Tutti coloro che vivono nel mondo del teatro e si sono indignati per il Sì detto a Mirafiori devono vergognarsi, e riflettere che loro a Mirafiori ci abitano da un po’ di anni e che devono farci i conti. Azioni e non parole vane. Rispondere alla crisi dei valori e dell’atteggiamento teatrale come si è sempre fatto non basta, andare a recitare in teatri vuoti e abitati da attori che per disoccupazione fanno gli spettatori è riprovevole oltre che terribilmente triste.

Si è riusciti a scioperare un solo giorno per 6 ore per opporsi a una gestione criminale e stupida (oltre che miope) della cultura.
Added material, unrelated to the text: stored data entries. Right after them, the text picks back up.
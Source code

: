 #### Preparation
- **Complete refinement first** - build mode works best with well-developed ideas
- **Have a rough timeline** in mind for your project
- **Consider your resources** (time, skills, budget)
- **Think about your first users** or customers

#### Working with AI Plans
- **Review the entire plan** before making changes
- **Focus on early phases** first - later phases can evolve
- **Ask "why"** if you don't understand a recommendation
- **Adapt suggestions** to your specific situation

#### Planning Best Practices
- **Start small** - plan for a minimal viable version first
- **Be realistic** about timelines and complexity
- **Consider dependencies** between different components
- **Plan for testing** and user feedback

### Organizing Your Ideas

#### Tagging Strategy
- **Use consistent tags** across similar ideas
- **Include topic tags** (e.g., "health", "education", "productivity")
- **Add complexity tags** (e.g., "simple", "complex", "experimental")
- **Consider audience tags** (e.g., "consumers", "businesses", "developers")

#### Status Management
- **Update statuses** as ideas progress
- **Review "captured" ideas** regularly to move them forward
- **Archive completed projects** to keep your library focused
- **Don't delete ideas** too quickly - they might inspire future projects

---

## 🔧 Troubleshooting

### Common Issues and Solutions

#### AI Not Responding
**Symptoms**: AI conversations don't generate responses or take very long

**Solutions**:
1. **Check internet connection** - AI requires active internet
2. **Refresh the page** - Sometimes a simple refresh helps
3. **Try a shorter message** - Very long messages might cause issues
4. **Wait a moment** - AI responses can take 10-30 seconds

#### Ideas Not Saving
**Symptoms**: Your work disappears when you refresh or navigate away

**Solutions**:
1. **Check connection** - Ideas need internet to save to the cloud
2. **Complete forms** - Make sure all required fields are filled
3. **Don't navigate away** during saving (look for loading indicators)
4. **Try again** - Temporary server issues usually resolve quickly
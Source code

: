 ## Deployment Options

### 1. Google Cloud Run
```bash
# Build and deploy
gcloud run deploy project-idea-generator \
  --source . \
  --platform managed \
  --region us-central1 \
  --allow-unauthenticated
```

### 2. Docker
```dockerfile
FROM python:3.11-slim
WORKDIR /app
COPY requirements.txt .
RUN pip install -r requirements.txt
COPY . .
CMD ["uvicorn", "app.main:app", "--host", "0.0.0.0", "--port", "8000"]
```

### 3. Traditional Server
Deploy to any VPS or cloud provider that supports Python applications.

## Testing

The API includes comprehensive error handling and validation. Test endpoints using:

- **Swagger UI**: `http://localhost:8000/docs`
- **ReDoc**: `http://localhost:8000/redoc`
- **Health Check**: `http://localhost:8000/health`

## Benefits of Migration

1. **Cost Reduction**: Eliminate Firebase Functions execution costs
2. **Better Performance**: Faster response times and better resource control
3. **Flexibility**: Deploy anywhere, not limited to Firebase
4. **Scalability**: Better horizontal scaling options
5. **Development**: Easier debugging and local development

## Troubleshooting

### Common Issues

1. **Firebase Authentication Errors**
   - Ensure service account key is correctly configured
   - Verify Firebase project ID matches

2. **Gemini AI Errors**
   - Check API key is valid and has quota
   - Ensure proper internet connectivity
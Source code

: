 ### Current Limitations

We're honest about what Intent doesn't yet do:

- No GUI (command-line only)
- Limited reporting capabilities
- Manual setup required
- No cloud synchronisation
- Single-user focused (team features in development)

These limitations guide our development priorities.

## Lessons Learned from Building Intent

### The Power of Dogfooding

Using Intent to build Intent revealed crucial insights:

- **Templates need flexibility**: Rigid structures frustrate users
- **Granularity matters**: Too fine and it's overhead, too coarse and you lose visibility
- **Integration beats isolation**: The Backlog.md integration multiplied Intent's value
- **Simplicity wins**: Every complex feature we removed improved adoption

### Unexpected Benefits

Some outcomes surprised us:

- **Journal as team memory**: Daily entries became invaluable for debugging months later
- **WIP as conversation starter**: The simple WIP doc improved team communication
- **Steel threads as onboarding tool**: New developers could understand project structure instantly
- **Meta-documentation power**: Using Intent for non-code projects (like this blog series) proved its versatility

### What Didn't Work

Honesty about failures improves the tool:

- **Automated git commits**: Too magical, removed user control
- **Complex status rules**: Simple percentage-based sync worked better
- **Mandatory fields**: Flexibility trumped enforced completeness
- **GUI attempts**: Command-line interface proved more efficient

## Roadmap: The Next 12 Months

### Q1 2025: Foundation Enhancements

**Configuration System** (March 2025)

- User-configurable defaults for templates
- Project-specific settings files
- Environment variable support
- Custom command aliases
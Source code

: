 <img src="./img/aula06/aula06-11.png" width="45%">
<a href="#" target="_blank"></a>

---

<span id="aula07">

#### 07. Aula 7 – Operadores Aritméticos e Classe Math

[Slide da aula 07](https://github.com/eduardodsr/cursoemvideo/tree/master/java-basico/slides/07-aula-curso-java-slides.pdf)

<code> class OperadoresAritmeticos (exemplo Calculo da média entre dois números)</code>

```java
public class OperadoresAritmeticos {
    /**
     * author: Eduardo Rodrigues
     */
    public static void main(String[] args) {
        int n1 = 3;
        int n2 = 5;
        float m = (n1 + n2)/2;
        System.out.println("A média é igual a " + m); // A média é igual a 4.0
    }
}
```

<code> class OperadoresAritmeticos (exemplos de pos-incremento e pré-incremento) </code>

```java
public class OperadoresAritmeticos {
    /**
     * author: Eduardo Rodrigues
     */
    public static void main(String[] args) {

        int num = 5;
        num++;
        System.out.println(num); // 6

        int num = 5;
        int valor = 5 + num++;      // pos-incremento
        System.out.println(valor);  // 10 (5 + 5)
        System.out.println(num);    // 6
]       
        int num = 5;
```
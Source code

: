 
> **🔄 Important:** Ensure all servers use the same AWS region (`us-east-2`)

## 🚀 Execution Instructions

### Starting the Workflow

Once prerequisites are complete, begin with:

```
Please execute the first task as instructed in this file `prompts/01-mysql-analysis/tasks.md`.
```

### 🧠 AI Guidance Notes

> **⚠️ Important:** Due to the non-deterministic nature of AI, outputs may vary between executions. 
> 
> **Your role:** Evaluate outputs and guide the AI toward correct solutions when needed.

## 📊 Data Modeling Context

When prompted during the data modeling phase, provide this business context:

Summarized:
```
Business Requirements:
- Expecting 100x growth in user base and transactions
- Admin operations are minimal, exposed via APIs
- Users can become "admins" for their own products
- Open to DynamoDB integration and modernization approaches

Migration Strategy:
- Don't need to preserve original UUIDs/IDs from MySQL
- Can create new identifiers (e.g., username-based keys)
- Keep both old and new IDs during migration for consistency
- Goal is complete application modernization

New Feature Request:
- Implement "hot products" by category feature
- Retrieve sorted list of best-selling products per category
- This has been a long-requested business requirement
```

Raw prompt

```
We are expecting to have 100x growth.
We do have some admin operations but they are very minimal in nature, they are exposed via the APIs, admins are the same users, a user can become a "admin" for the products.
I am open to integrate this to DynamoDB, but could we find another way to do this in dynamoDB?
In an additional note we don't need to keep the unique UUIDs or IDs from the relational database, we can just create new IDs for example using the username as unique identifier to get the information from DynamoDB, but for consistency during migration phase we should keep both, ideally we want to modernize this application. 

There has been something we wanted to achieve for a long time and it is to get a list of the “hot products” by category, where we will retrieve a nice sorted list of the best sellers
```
Mi aspettavo fiamme, fuoco e lotta dura. invece nulla, con l’arrivo dei panettoni svanisce ogni fiamma e lotta. Dove sono finiti gli attori e gli artisti incazzati che quando sono fra di loro alzano la voce e si scaldano? Scendiamo in Piazza, usciamo dai teatri e dal cinema e lavoriamo solo in strada. Ribelliamoci e lavoriamo su libero contributo ma fuori dai luoghi designati a fare arte. Solo allora potremo forse dire qualcosa in più e riprendere la gente intorpidita da anni di idiozie televisive.

Se la gente non viene a teatro non è solo perchè gli spettacoli fanno schifo, ma anche perchè parliamo parole di altre necessità. Sveglia e uniti torniamo a lottare, ma nel modo giusto!

12 pensieri riguardo “Siamo nella Merma

  1. Già. MAI lavorare gratis. A meno che non si abbiano meno di vent’anni o non si stia lavorando per se stessi.

    Chi non vuole pagare per il lavoro altrui deve ritrovarsi con gli scarti degli scarti, altro che “se non accetto io qualcun’altro accetterà.

  2. E’ veramente avvilente leggere queste cose e in un certo senso mi spiego anche il motivo per cui i talenti teatrali vadano scomparendo. Sempre più spesso capita di assistere a rappresentazioni con grandi nomi, contornati però dal piattume assoluto… credevo che fosse colpa delle raccomandazioni ma leggendo quello che scrivi mi rendo conto che solo un figlio di papà doc può permettersi di fare l’attore. Come diceva T.S.Eliot, “il progresso dell’artista è un continuo sacrificio”… ma qui è veramente troppo, è uno svilimento della professionalità.